God, I’ve been so damn busy lately there’s been precious little time to post anything. I have, however done something I haven’t done in about 27 years. I went out and bought a new album by Rush. Back in high school, I was a huge Rush fan, seeing them perform live numerous times, including a show on Easter Sunday, 1980, much to the dismay of my parents (but how cool they were for letting me go).

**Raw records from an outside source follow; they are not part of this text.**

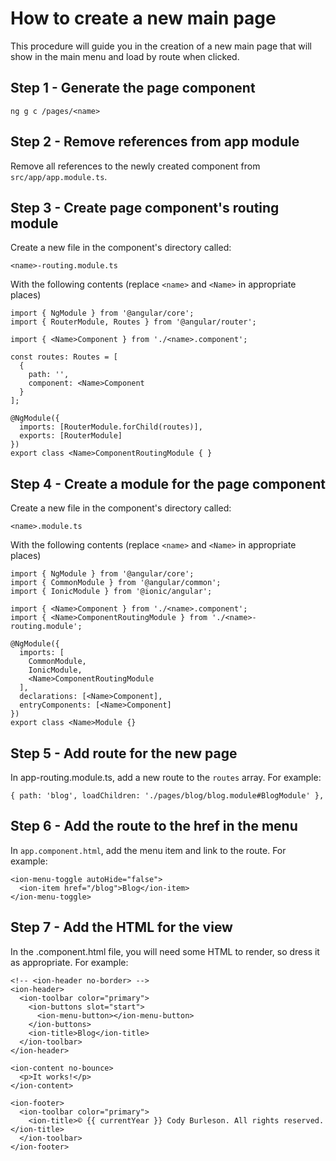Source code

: # How to create a new main page

This procedure will guide you in the creation of a new main page that will show 
in the main menu and load by route when clicked.

## Step 1 - Generate the page component

`ng g c /pages/<name>`

## Step 2 - Remove references from app module

Remove all references to the newly created component from `src/app/app.module.ts`.

## Step 3 - Create page component's routing module

Create a new file in the component's directory called:

`<name>-routing.module.ts`

With the following contents (replace `<name>` and `<Name>` in appropriate places)

```
import { NgModule } from '@angular/core';
import { RouterModule, Routes } from '@angular/router';

import { <Name>Component } from './<name>.component';

const routes: Routes = [
  {
    path: '',
    component: <Name>Component
  }
];

@NgModule({
  imports: [RouterModule.forChild(routes)],
  exports: [RouterModule]
})
export class <Name>ComponentRoutingModule { }

```

## Step 4 - Create a module for the page component


Create a new file in the component's directory called:

`<name>.module.ts`

With the following contents (replace `<name>` and `<Name>` in appropriate places)

```
import { NgModule } from '@angular/core';
import { CommonModule } from '@angular/common';
import { IonicModule } from '@ionic/angular';

import { <Name>Component } from './<name>.component';
import { <Name>ComponentRoutingModule } from './<name>-routing.module';

@NgModule({
  imports: [
    CommonModule,
    IonicModule,
    <Name>ComponentRoutingModule
  ],
  declarations: [<Name>Component],
  entryComponents: [<Name>Component]
})
export class <Name>Module {}
```

## Step 5 - Add route for the new page

In app-routing.module.ts, add a new route to the `routes` array. For example:

`{ path: 'blog', loadChildren: './pages/blog/blog.module#BlogModule' },`

## Step 6 - Add the route to the href in the menu

In `app.component.html`, add the menu item and link to the route. For example:

```
<ion-menu-toggle autoHide="false">
  <ion-item href="/blog">Blog</ion-item>
</ion-menu-toggle>
```

## Step 7 - Add the HTML for the view

In the <name>.component.html file, you will need some HTML to render, so dress it as appropriate.
For example:

```
<!-- <ion-header no-border> -->
<ion-header>
  <ion-toolbar color="primary">
    <ion-buttons slot="start">
      <ion-menu-button></ion-menu-button>
    </ion-buttons>
    <ion-title>Blog</ion-title>
  </ion-toolbar>
</ion-header>

<ion-content no-bounce>
  <p>It works!</p>
</ion-content>

<ion-footer>
  <ion-toolbar color="primary">
    <ion-title>© {{ currentYear }} Cody Burleson. All rights reserved.</ion-title>
  </ion-toolbar>
</ion-footer>

```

From 1979-81 or so, Rush was at the top of their game, releasing their best albums in Permanent Waves, Moving Pictures and Hemispheres. A simple formula has always worked for this trio; virtuoso musicianship, literate lyrics, and Geddy Lee’s distinctive voice. Their music is not as complex as it sounds, as my high school garage band was able to play convincing covers of many Rush classics. As much as I loved their music, college came around and my musical tastes drifted to U2, REM and Talking Heads, and I left Rush behind.

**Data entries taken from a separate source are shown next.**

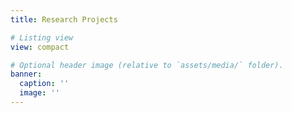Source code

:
 ```yaml
---
title: Research Projects

# Listing view
view: compact

# Optional header image (relative to `assets/media/` folder).
banner:
  caption: ''
  image: ''
---
```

27 years have passed since their heyday, over 30 since they formed, and miraculously the Canadian trio just keeps plugging on. On Snakes & Arrows, there’s nothing new under the sun, but it’s satisfying, well written and exceptionally well played rock music. Critics have always found Rush music to a little pretentious, with weak melodies and egg-head lyrics, they consider Rush to be the last dinosaurs of ‘prog-rock.’ I’ll agree with some of that, but these guys believe so strongly in what they’re doing you have to respect them. They are honing their craft to perfection. In many ways, I find this much more interesting than what the Stones are doing, for example.

At this point, Rush is probably playing to die-hard long time fans, and not winning many new ones, although I was pleased to see the new album in the Top 20 for a few weeks, right up there with Daughtry and Nickelback. Let’s see what those bands are up to in 35 years. Rush is on tour this fall and I think I’m going to take my 12-year old son (not surprisingly, he loves the 2112 Overture). Bring on the dry ice and drum solos.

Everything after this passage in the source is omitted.